The consummation of the Spin-Off itself will not result in any changes to the HCRMC master lease. QCP will have the right to receive payment of the $257.5 million deferred rent obligation due from the lessee under the master lease as of June 30, 2016, and will own HCP’s approximately 9% equity interest in HCRMC. QCP’s remaining 28 properties are, and are expected to continue to be, leased, on a triple-net basis, to other national and regional operators and other tenants unaffiliated with HCRMC.
HCP’s Chairman & current CEO Mike McKee said that ‘a stand-alone HCR ManorCare portfolio offers a unique opportunity to invest in one of the nation’s largest actively-managed real estate companies focused on post-acute/skilled nursing and memory care/assisted living properties. Led by seasoned real estate and healthcare veteran Mark Ordan, Quality Care Properties will have the tools and flexibility to maximize the value of its assets over time.’ That certainly sounds optimistic, but the impetus for the spinoff was that the ManorCare portfolio was a drag on HCP’s operating performance. In fact, the top ‘benefit’ of the transaction listed in the first press release was that it ‘Improves HCP’s Portfolio Quality, Growth Profile and Financial Position’. Net Income, Funds From Operations (FFO) and EBITDA have all been declining over the past few years – not a trend investors like to see.
One of the unpublished benefits of the spin is that HCP will now be less reliant on government payees. Many of Quality Care Properties’ patients use Medicare or Medicaid meaning the government is actually footing the bill. In fact, the company is currently being sued by the Department of Justice (DOJ) for alleged overbilling of the government. A spin is a nice way to try and get rid of that overhang! Additionally, the reimbursement rates are always changing and that can be difficult to manage.

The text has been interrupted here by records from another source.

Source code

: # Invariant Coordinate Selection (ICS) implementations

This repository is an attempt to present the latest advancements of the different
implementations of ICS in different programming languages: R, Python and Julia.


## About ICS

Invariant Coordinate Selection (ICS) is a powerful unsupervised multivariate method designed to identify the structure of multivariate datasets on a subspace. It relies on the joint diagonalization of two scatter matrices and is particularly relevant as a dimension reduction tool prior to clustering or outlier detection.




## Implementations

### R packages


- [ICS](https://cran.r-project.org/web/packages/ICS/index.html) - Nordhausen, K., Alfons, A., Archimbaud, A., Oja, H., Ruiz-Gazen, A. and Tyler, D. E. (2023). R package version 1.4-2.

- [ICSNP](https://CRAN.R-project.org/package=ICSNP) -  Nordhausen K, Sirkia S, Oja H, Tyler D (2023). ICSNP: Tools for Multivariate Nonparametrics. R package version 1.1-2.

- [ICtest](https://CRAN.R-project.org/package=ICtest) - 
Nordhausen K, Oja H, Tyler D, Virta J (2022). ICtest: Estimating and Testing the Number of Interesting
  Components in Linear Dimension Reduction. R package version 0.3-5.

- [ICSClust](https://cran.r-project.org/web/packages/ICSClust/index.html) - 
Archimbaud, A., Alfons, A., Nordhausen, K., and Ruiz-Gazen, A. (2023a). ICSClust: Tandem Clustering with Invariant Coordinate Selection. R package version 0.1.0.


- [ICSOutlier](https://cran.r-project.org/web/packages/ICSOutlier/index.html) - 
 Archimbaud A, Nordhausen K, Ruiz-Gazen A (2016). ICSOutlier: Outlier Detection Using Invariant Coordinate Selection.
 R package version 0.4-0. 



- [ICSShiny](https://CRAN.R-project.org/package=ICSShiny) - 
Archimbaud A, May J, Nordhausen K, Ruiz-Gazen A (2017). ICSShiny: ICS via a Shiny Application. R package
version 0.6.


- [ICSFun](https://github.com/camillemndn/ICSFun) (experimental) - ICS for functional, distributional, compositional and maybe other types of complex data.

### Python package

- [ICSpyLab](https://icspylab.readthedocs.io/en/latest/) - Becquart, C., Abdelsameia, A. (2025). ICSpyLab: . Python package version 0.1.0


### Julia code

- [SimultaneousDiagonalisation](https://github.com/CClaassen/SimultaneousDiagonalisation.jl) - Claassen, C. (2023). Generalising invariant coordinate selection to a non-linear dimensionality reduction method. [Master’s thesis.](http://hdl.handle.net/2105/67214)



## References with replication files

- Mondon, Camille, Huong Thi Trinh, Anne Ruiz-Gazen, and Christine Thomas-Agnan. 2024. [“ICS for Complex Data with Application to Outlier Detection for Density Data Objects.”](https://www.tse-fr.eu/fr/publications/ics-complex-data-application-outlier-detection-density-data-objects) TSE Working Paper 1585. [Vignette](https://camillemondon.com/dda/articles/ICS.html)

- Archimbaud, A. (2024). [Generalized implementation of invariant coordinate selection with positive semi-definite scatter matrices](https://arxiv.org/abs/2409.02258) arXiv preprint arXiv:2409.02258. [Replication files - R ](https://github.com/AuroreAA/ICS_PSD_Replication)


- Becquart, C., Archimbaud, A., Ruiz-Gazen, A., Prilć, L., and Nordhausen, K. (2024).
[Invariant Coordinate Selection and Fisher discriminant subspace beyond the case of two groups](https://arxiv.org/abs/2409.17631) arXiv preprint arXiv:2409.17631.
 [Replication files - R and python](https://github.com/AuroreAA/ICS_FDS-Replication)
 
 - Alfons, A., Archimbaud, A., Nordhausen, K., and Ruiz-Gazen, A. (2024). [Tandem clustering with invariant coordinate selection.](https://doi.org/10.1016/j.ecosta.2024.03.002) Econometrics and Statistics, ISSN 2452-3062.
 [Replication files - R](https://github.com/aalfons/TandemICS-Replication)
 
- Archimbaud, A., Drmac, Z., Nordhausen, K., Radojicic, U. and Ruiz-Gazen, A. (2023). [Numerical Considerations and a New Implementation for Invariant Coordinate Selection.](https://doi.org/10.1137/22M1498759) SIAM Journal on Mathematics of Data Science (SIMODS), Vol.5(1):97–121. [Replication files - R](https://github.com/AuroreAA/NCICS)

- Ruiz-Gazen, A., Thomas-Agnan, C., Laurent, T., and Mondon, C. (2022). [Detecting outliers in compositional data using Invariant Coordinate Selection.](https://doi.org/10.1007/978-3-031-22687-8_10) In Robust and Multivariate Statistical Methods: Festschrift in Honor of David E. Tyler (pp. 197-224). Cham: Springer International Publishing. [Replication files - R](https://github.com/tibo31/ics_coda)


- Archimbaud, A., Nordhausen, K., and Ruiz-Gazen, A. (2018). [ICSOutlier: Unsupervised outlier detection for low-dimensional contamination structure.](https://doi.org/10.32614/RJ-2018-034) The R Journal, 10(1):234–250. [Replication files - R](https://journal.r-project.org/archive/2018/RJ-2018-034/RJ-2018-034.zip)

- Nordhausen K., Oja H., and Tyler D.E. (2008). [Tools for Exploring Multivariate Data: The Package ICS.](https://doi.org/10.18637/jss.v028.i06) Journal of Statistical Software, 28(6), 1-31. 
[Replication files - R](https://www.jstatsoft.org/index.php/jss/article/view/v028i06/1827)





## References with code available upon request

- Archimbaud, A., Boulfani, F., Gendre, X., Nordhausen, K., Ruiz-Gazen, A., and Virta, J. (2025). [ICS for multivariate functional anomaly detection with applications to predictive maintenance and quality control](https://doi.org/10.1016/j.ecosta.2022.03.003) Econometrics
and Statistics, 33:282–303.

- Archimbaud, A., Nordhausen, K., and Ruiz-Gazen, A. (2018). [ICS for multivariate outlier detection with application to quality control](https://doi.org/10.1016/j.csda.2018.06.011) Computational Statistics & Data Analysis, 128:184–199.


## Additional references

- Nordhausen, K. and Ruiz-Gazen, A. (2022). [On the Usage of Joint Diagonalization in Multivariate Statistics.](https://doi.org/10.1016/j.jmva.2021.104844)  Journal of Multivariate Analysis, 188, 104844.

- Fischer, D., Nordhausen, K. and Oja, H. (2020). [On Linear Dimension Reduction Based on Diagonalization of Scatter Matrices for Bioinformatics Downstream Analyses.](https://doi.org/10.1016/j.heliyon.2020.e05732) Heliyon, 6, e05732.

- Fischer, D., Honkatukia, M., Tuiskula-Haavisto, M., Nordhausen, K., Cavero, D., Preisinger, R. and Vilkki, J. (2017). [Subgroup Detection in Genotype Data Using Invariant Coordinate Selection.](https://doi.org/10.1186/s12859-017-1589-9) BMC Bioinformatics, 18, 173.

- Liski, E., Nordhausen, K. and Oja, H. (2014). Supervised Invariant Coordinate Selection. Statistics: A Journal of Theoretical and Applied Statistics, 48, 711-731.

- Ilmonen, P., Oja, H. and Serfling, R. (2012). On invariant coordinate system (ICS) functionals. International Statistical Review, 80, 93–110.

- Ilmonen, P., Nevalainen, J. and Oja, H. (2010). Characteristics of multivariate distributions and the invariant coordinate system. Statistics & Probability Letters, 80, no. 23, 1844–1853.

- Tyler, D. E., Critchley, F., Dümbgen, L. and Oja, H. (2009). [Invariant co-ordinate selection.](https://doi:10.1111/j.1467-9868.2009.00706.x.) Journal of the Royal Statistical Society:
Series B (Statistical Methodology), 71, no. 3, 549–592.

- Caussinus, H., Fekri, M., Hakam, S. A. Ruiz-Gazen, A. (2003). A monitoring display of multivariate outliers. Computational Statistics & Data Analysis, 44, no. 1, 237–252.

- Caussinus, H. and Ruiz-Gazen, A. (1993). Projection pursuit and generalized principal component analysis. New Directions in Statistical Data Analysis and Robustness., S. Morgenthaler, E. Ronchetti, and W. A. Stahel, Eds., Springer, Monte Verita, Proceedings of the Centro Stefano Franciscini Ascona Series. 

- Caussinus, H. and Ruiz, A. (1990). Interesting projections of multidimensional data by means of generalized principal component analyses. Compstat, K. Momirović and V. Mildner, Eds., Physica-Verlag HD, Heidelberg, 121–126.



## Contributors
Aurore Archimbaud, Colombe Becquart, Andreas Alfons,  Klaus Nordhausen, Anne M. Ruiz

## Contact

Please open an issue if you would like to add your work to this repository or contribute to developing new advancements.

In contrast to QCP, according to Mr. McKee the majority of HCP’s remaining portfolio ‘will be private pay, including more than 850 properties across our three core segments of Senior Housing, Life Science and Medical Office.’ In addition to shedding poor performing assets, the transaction will also help improve its balance sheet. The company will receive the ~$1.75b in proceeds from QCP’s recently raised debt and it will use the money to pay down debt and for ‘general corporate purposes’.
It will be interesting to see how the leadership position at HCP shakes out. Mr. McKee only added the CEO title (he was previously the Executive Chairman) on an interim basis after former CEO Lauralee Martin was terminated back in July. The company feels that its bench is strong, so perhaps an internal candidate will be promoted. As noted above, the new company will be led by Mark Ordan, the former CEO of Simon Property Group (SPG) spinoff Washington Prime Group (WPG). Mr. Ordan also has previous experience in the health care property space as well.
Many are comparing this transaction to Ventas’ (VTR) 2015 spinoff of its skilled nursing and acute care facilities into Care Capital Properties (CCP). Unfortunately, CCP’s performance hasn’t been so strong with shares down over 20% since the spin. On a more positive note, at least Ventas has done OK. As previously noted, HCP will remain in the S&P 500 post-spin and Quality Care Properties will be added to the S&P MidCap 400 Index. Perhaps some ‘forced selling’ as a result of the index change will create an attractive entry point for those interested in the situation.
Disclosure: Author holds no position in any stock mentioned.